In the three-dimensional graph, different colors represent different clusters. Each red “ + ” represents the center of a class cluster, which is an embedding of each word sense of the polysemous word we constructed. The red “*” represents synonyms embeddings for each word sense of the polysemous word in WordNet. We can observe from the clustering results graph that the word sense embeddings are analogous to synonym embedding for word sense. This indicates that the word sense embeddings we constructed can accurately reflect each word sense. As a result, the sense of the polysemous word is more accurately expressed.
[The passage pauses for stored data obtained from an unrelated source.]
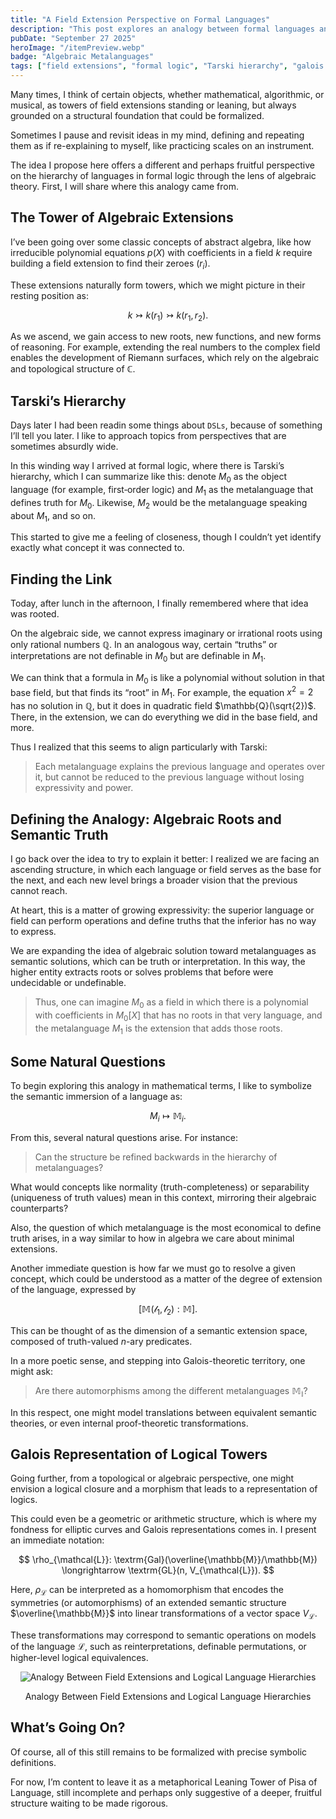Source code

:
 ```yaml
---
title: "A Field Extension Perspective on Formal Languages"
description: "This post explores an analogy between formal languages and field extensions, using ideas from Galois theory to reframe truth, interpretation, and metalanguage hierarchies in logic."
pubDate: "September 27 2025"
heroImage: "/itemPreview.webp"
badge: "Algebraic Metalanguages"
tags: ["field extensions", "formal logic", "Tarski hierarchy", "galois representation", "metalanguages", "mathematics"]
---
```


Many times, I think of certain objects, whether mathematical, algorithmic, or musical, as towers of field extensions standing or leaning, but always grounded on a structural foundation that could be formalized.

Sometimes I pause and revisit ideas in my mind, defining and repeating them as if re-explaining to myself, like practicing scales on an instrument.

The idea I propose here offers a different and perhaps fruitful perspective on the hierarchy of languages in formal logic through the lens of algebraic theory. First, I will share where this analogy came from.

## The Tower of Algebraic Extensions

I’ve been going over some classic concepts of abstract algebra, like how irreducible polynomial equations $p(X)$ with coefficients in a field $k$ require building a field extension to find their zeroes ($r_i$).

These extensions naturally form towers, which we might picture in their resting position as:

$$
k \rightarrowtail k(r_1) \rightarrowtail k(r_1, r_2).
$$

As we ascend, we gain access to new roots, new functions, and new forms of reasoning. For example, extending the real numbers to the complex field enables the development of Riemann surfaces, which rely on the algebraic and topological structure of $\mathbb{C}$.

## Tarski’s Hierarchy

Days later I had been readin some things about `DSLs`, because of something I’ll tell you later. I like to approach topics from perspectives that are sometimes absurdly wide.

In this winding way I arrived at formal logic, where there is Tarski’s hierarchy, which I can summarize like this: denote $M_0$ as the object language (for example, first‑order logic) and $M_1$ as the metalanguage that defines truth for $M_0$.
Likewise, $M_2$ would be the metalanguage speaking about $M_1$, and so on.

This started to give me a feeling of closeness, though I couldn’t yet identify exactly what concept it was connected to.

## Finding the Link

Today, after lunch in the afternoon, I finally remembered where that idea was rooted.

On the algebraic side, we cannot express imaginary or irrational roots using only rational numbers $\mathbb{Q}$. In an analogous way, certain “truths” or interpretations are not definable in $M_0$ but are definable in $M_1$.

We can think that a formula in $M_0$ is like a polynomial without solution in that base field, but that finds its “root” in $M_1$. For example, the equation $x^2 = 2$ has no solution in $\mathbb{Q}$, but it does in quadratic field $\mathbb{Q}(\sqrt{2})$.
There, in the extension, we can do everything we did in the base field, and more.

Thus I realized that this seems to align particularly with Tarski:

> Each metalanguage explains the previous language and operates over it, but cannot be reduced to the previous language without losing expressivity and power.

## Defining the Analogy: Algebraic Roots and Semantic Truth

I go back over the idea to try to explain it better: I realized we are facing an ascending structure, in which each language or field serves as the base for the next, and each new level brings a broader vision that the previous cannot reach.

At heart, this is a matter of growing expressivity: the superior language or field can perform operations and define truths that the inferior has no way to express.

We are expanding the idea of algebraic solution toward metalanguages as semantic solutions, which can be truth or interpretation.
In this way, the higher entity extracts roots or solves problems that before were undecidable or undefinable.

> Thus, one can imagine $M_0$ as a field in which there is a polynomial with coefficients in $M_0[X]$ that has no roots in that very language, and the metalanguage $M_1$ is the extension that adds those roots.

## Some Natural Questions

To begin exploring this analogy in mathematical terms, I like to symbolize the semantic immersion of a language as:

$$
M_i \mapsto \mathbb{M}_i.
$$

From this, several natural questions arise. For instance:
> Can the structure be refined backwards in the hierarchy of metalanguages?

What would concepts like normality (truth-completeness) or separability (uniqueness of truth values) mean in this context, mirroring their algebraic counterparts?

Also, the question of which metalanguage is the most economical to define truth arises, in a way similar to how in algebra we care about minimal extensions.

Another immediate question is how far we must go to resolve a given concept, which could be understood as a matter of the degree of extension of the language, expressed by

$$
[\mathbb{M}(\mathcal{l}_1, \mathcal{l}_2) : \mathbb{M}].
$$

This can be thought of as the dimension of a semantic extension space, composed of truth-valued $n$-ary predicates.

In a more poetic sense, and stepping into Galois-theoretic territory, one might ask:

> Are there automorphisms among the different metalanguages $\mathbb{M_i}$?

In this respect, one might model translations between equivalent semantic theories, or even internal proof-theoretic transformations.

## Galois Representation of Logical Towers

Going further, from a topological or algebraic perspective, one might envision a logical closure and a morphism that leads to a representation of logics.

This could even be a geometric or arithmetic structure, which is where my fondness for elliptic curves and Galois representations comes in. I present an immediate notation:

$$
\rho_{\mathcal{L}}: \textrm{Gal}(\overline{\mathbb{M}}/\mathbb{M}) \longrightarrow \textrm{GL}(n, V_{\mathcal{L}}).
$$

Here, $\rho_{\mathcal{L}}$ can be interpreted as a homomorphism that encodes the symmetries (or automorphisms) of an extended semantic structure $\overline{\mathbb{M}}$ into linear transformations of a vector space $V_{\mathcal{L}}$.

These transformations may correspond to semantic operations on models of the language $\mathcal{L}$, such as reinterpretations, definable permutations, or higher-level logical equivalences.

<div align="center">
  <img src="/svg-ggb/blog-FORMAL-LANG-GALOIS.svg" alt="Analogy Between Field Extensions and Logical Language Hierarchies" class="w-[95%]" />
  <p>Analogy Between Field Extensions and Logical Language Hierarchies</p>
</div>

## What’s Going On?

Of course, all of this still remains to be formalized with precise symbolic definitions.


For now, I’m content to leave it as a metaphorical Leaning Tower of Pisa of Language, still incomplete and perhaps only suggestive of a deeper, fruitful structure waiting to be made rigorous.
In addition, the semantic information contained in the vector has greater clarity, and it is no longer a mixture of multiple senses.
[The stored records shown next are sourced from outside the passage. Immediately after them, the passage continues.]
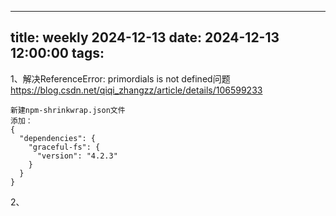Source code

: 
---
title: weekly 2024-12-13
date: 2024-12-13 12:00:00
tags:
---
1、解决ReferenceError: primordials is not defined问题
https://blog.csdn.net/qiqi_zhangzz/article/details/106599233

```
新建npm-shrinkwrap.json文件
添加：
{
  "dependencies": {
    "graceful-fs": {
      "version": "4.2.3"
    }
  }
}
```

2、
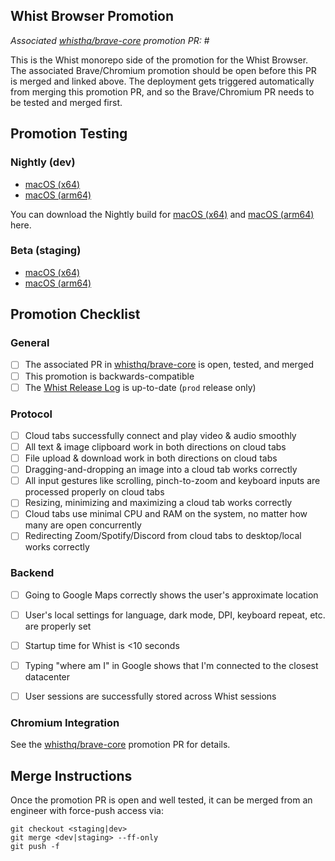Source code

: ## Whist Browser Promotion

_Associated [whisthq/brave-core](https://github.com/whisthq/brave-core) promotion PR:_ #

This is the Whist monorepo side of the promotion for the Whist Browser. The associated Brave/Chromium promotion should be open before this PR is merged and linked above. The deployment gets triggered automatically from merging this promotion PR, and so the Brave/Chromium PR needs to be tested and merged first.

## Promotion Testing

### Nightly (dev)

- [macOS (x64)](https://s3.amazonaws.com/whist-browser-macos-x64-dev/whist-browser-macos-x64-dev.tar.gz)
- [macOS (arm64)](https://s3.amazonaws.com/whist-browser-macos-arm64-dev/whist-browser-macos-arm64-dev.tar.gz)

You can download the Nightly build for [macOS (x64)]() and [macOS (arm64)]() here.

### Beta (staging)

- [macOS (x64)](https://s3.amazonaws.com/whist-browser-macos-x64-staging/whist-browser-macos-x64-staging.tar.gz)
- [macOS (arm64)](https://s3.amazonaws.com/whist-browser-macos-arm64-staging/whist-browser-macos-arm64-staging.tar.gz)

## Promotion Checklist

### General

- [ ] The associated PR in [whisthq/brave-core](https://github.com/whisthq/brave-core) is open, tested, and merged
- [ ] This promotion is backwards-compatible
- [ ] The [Whist Release Log](https://www.notion.so/whisthq/Whist-Release-Log-c7ea1639eb734d90bd48c34924d72f0a) is up-to-date (`prod` release only)

### Protocol

- [ ] Cloud tabs successfully connect and play video & audio smoothly
- [ ] All text & image clipboard work in both directions on cloud tabs
- [ ] File upload & download work in both directions on cloud tabs
- [ ] Dragging-and-dropping an image into a cloud tab works correctly
- [ ] All input gestures like scrolling, pinch-to-zoom and keyboard inputs are processed properly on cloud tabs
- [ ] Resizing, minimizing and maximizing a cloud tab works correctly
- [ ] Cloud tabs use minimal CPU and RAM on the system, no matter how many are open concurrently
- [ ] Redirecting Zoom/Spotify/Discord from cloud tabs to desktop/local works correctly

### Backend






- [ ] Going to Google Maps correctly shows the user's approximate location
- [ ] User's local settings for language, dark mode, DPI, keyboard repeat, etc. are properly set


- [ ] Startup time for Whist is <10 seconds
- [ ] Typing "where am I" in Google shows that I'm connected to the closest datacenter
- [ ] User sessions are successfully stored across Whist sessions











### Chromium Integration

See the [whisthq/brave-core](https://github.com/whisthq/brave-core/) promotion PR for details.

## Merge Instructions

Once the promotion PR is open and well tested, it can be merged from an engineer with force-push access via:

```
git checkout <staging|dev>
git merge <dev|staging> --ff-only
git push -f
```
As for “watch”, “win”, and “write”, the predicted number of clusters was smaller than the true number of clusters. The clustering results show that the word sense that is not predicted is missed because it is very similar to one of the predicted senses. This is because the synonym embedding these two senses is very close in the graph. For instance, “write” has a synonym of “author compose” and another synonym of “compose.” The example sentences of these two senses are “Gertrude Stein later wrote a book on Picasso” and “I think anything that is well written that's important.” The senses of “write” are reflected in the two synonyms, and the two example sentences are also very similar. As WordNet is fine-grained, so, too, is word sense tagging. Using CDPC + K-means clustering, these two senses are grouped together into one category, which results in an underestimation of the number of clusters.

Conclusion

We proposed a word sense embeddings construction method based on WSI, which uses an unsupervised method to achieve dynamic word sense perception and improves the word sense embeddings construction process. As a result, word sense embeddings contain more accurate word sense information and achieve an improved quality of multi-sense word sense embeddings. The method mainly includes two modules: a polysemous word context information extraction module and an improved K-means algorithm. Contextual information extraction combines the two-layer Bi-LSTM with a self-attention mechanism to compensate for the limited ability of the Bi-LSTM to highlight significant features in long sequences; a K-means algorithm improved by optimizing the DPC algorithm based on cosine similarity is more appropriate for clustering polysemy texts. The experimental results indicate that the proposed method in this paper can effectively improve the quality of word sense embeddings.